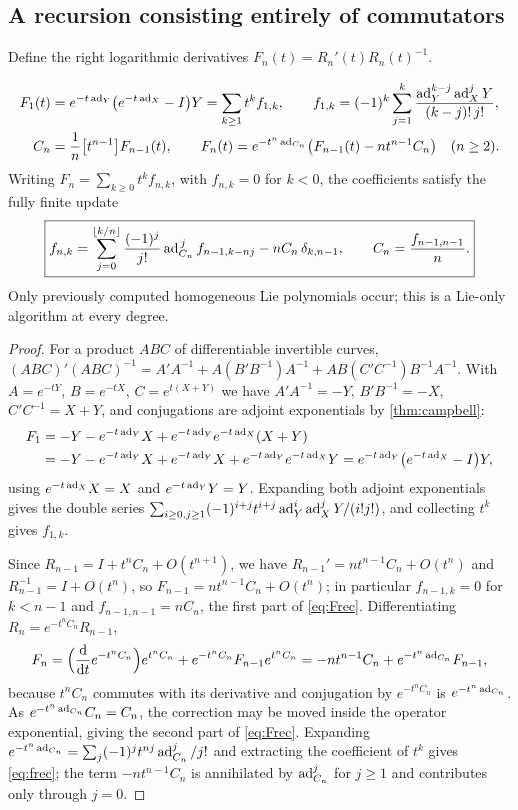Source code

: \subsection{A recursion consisting entirely of commutators}
Define the right logarithmic derivatives $F_n(t)=R_n'(t)R_n(t)^{-1}$.
\begin{proposition}\label{prop:zassdiff}
\begin{align}
 F_1(t)&=e^{-t\ad_Y}\bigl(e^{-t\ad_X}-I\bigr)Y
 =\sum_{k\geq1}t^kf_{1,k},\qquad
 f_{1,k}=(-1)^k\sum_{j=1}^{k}\frac{\ad_Y^{k-j}\ad_X^{j}Y}{(k-j)!\,j!},
 \label{eq:F1}\\
 C_n&=\frac1n\coeff{t^{n-1}}F_{n-1}(t),\qquad
 F_n(t)=e^{-t^n\ad_{C_n}}\bigl(F_{n-1}(t)-nt^{n-1}C_n\bigr)\quad(n\geq2).
 \label{eq:Frec}
\end{align}
Writing $F_n=\sum_{k\geq0}t^kf_{n,k}$, with $f_{n,k}=0$ for $k<0$, the
coefficients satisfy the fully finite update
\begin{equation}\label{eq:frec}
 \boxed{\displaystyle
 f_{n,k}=\sum_{j=0}^{\lfloor k/n\rfloor}\frac{(-1)^j}{j!}
 \ad_{C_n}^{\,j}f_{n-1,k-nj}-nC_n\,\delta_{k,n-1},\qquad
 C_n=\frac{f_{n-1,n-1}}{n}.}
\end{equation}
Only previously computed homogeneous Lie polynomials occur; this is a
Lie-only algorithm at every degree.
\end{proposition}
\begin{proof}
For a product $ABC$ of differentiable invertible curves,
$(ABC)'(ABC)^{-1}=A'A^{-1}+A(B'B^{-1})A^{-1}+AB(C'C^{-1})B^{-1}A^{-1}$.
With $A=e^{-tY}$, $B=e^{-tX}$, $C=e^{t(X+Y)}$ we have $A'A^{-1}=-Y$,
$B'B^{-1}=-X$, $C'C^{-1}=X+Y$, and conjugations are adjoint exponentials
by \cref{thm:campbell}:
\begin{align*}
 F_1&=-Y-e^{-t\ad_Y}X+e^{-t\ad_Y}e^{-t\ad_X}(X+Y)\\
 &=-Y-e^{-t\ad_Y}X+e^{-t\ad_Y}X+e^{-t\ad_Y}e^{-t\ad_X}Y
 =e^{-t\ad_Y}\bigl(e^{-t\ad_X}-I\bigr)Y,
\end{align*}
using $e^{-t\ad_X}X=X$ and $e^{-t\ad_Y}Y=Y$. Expanding both adjoint
exponentials gives the double series
$\sum_{i\geq0,j\geq1}(-1)^{i+j}t^{i+j}\ad_Y^i\ad_X^jY/(i!j!)$, and
collecting $t^k$ gives $f_{1,k}$.

Since $R_{n-1}=I+t^nC_n+O(t^{n+1})$, we have
$R_{n-1}'=nt^{n-1}C_n+O(t^n)$ and $R_{n-1}^{-1}=I+O(t^n)$, so
$F_{n-1}=nt^{n-1}C_n+O(t^n)$; in particular $f_{n-1,k}=0$ for $k<n-1$
and $f_{n-1,n-1}=nC_n$, the first part of \eqref{eq:Frec}. Differentiating
$R_n=e^{-t^nC_n}R_{n-1}$,
\[
 F_n=\Bigl(\frac{\dd}{\dd t}e^{-t^nC_n}\Bigr)e^{t^nC_n}
 +e^{-t^nC_n}F_{n-1}e^{t^nC_n}
 =-nt^{n-1}C_n+e^{-t^n\ad_{C_n}}F_{n-1},
\]
because $t^nC_n$ commutes with its derivative and conjugation by
$e^{-t^nC_n}$ is $e^{-t^n\ad_{C_n}}$. As $e^{-t^n\ad_{C_n}}C_n=C_n$, the
correction may be moved inside the operator exponential, giving the second
part of \eqref{eq:Frec}. Expanding
$e^{-t^n\ad_{C_n}}=\sum_j(-1)^jt^{nj}\ad_{C_n}^j/j!$ and extracting the
coefficient of $t^k$ gives \eqref{eq:frec}; the term $-nt^{n-1}C_n$ is
annihilated by $\ad_{C_n}^j$ for $j\geq1$ and contributes only through
$j=0$.
\end{proof}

────────────────

> Task item
Write out again, exactly, the lines from the one holding "and extracting the" through the end of the listing, with both ends included.

> Task output
$e^{-t^n\ad_{C_n}}=\sum_j(-1)^jt^{nj}\ad_{C_n}^j/j!$ and extracting the
coefficient of $t^k$ gives \eqref{eq:frec}; the term $-nt^{n-1}C_n$ is
annihilated by $\ad_{C_n}^j$ for $j\geq1$ and contributes only through
$j=0$.
\end{proof}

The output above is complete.